Filtering Rings in Polygon (PostGIS)

This is my first blog article on PostGIS.

On the PostGIS discussion list, a question was asked:

> I have a polygon table that has many small areas and holes. Now, I would
> like to remove small areas and holes that are 2800 m^2.
>
> Any help or advice would be really appreciated.

I decided to have a bash at this as part of my continuing to learn PostGIS.

This article will firstly look at a simple (single) polygon (I will use WKT to construct a polygon with two inner holes) which will make it easy for my readers to replicate. Then it will consider how to handle situations where a supplied polygon has no holes (inner rings) and how to handle polygons and multipolygons together before concluding with some performance figures.

1. Single Polygon with Inner Rings (holes)

The function that can help us do what we want is the ST_DumpRings(geometry) function. Here we can see how the function, applied to our test geomety, will extract all the rings for processing:

 SELECT ST_AsText(b.the_geom) as final_geom, ST_Area(b.the_geom) as area
   FROM (SELECT (ST_DumpRings(a.geom)).geom As the_geom
           FROM (SELECT ST_PolyFromText('POLYGON((0 0,20 0,20 20,0 20,0 0),(10 10,10 11,11 11,11 10,10 10),(5 5,5 7,7 7,7 5,5 5))') as geom
                 ) a
         ) b;

Results:

geometry area
“POLYGON ((0 0,20 0,20 20,0 20,0 0))” 400
“POLYGON ((10 10,10 11,11 11,11 10,10 10))” 1
“POLYGON ((5 5,5 7,7 7,7 5,5 5))” 4

My first attempt to use ST_DumpRings to achieve the required outcome resulted in the following SQL (note how we can apply our area filter to the extracted rings):

 SELECT ST_AsText(c.the_geom) as final_geom
   FROM (SELECT ST_Collect(b.the_geom) as the_geom
           FROM (SELECT (ST_DumpRings(a.geom)).geom As the_geom
                   FROM (SELECT ST_PolyFromText('POLYGON((0 0,20 0,20 20,0 20,0 0),(10 10,10 11,11 11,11 10,10 10),(5 5,5 7,7 7,7 5,5 5))') as geom
                        ) a
                 ) b
           WHERE ST_Area(b.the_geom) > 1
         ) c;
 -- Result
 "MULTIPOLYGON(((0 0,20 0,20 20,0 20,0 0)),((5 5,5 7,7 7,7 5,5 5)))"

Note that the output is a MULTIPOLYGON with each ring being a separate polygon in the collection and not a single POLYGON (as was the source data) with inner rings which is what we do want as the result.

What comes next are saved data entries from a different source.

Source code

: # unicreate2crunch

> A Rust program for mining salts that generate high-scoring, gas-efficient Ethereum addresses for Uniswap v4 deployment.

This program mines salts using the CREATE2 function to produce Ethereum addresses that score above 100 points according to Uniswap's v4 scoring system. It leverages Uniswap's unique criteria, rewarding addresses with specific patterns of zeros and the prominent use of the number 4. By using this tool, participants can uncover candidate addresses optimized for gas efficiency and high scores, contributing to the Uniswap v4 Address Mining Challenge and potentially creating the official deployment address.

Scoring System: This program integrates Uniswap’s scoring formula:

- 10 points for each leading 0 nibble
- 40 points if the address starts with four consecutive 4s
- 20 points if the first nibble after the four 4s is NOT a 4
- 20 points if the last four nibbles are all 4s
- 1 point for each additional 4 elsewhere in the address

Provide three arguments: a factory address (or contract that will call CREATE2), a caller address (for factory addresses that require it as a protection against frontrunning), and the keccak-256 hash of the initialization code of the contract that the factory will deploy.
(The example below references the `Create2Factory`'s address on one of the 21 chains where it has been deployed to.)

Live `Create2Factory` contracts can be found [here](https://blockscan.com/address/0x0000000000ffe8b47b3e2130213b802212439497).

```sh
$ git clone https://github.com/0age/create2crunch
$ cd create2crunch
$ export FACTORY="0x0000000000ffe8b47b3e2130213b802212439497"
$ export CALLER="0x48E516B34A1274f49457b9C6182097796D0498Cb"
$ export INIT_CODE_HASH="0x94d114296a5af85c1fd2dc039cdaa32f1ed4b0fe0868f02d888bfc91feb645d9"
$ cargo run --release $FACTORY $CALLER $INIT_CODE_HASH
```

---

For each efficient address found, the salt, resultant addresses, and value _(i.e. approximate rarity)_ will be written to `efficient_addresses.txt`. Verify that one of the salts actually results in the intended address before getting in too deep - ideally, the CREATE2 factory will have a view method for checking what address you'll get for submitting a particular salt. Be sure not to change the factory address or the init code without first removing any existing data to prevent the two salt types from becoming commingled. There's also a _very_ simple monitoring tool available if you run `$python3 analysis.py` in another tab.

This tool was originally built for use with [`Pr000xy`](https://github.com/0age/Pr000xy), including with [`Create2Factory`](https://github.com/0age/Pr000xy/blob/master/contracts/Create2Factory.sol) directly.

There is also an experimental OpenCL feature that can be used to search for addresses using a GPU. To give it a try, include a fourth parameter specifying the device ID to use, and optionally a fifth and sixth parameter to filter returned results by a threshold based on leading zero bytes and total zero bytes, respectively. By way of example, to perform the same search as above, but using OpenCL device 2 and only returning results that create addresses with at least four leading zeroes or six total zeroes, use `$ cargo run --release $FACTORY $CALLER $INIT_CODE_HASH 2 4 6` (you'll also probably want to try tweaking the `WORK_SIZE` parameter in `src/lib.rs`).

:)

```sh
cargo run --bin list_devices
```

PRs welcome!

Searching the PostGIS documentation indicated that I should be able to reconstitute the rings into a single polygon via use of the ST_Difference aggregate. Here we want to take the outer ring as the first argument to ST_Difference and subtract the set of all inner rings from it:

 SELECT ST_AsEWKT(d.final_geom)
   FROM (SELECT ST_Difference(        ST_GeometryN(c.the_geom,1),
                              (SELECT ST_Collect(ST_GeometryN(c.the_geom,
                                                              generate_series(2,numgeometries(c.the_geom)))))::geometry
                             ) as final_geom
           FROM (SELECT ST_Collect(b.the_geom) as the_geom
                   FROM (SELECT (ST_DumpRings(a.geom)).geom As the_geom
                           FROM (SELECT ST_PolyFromText('POLYGON((0 0,20 0,20 20,0 20,0 0),(10 10,10 11,11 11,11 10,10 10),(5 5,5 7,7 7,7 5,5 5))') as geom ) a
                         ) b
                  WHERE ST_Area(b.the_geom) > 1
                ) c
          GROUP BY c.the_geom
         ) d;
 -- Result
 ERROR: set-valued function called in context that cannot accept a set

This is because the ST_Collect returns geometry[] (ie a multi-geometry) and not a single geometry. (See documentation note: “Do not call with a GeometryCollection as an argument”)

Are there other solutions?

The ST_MakePolygon function looks useful:

ST_MakePolygon(linestring, [linestring[]])

Creates a Polygon formed by the given shell and array of holes. You can construct a geometry array using ST_Accum.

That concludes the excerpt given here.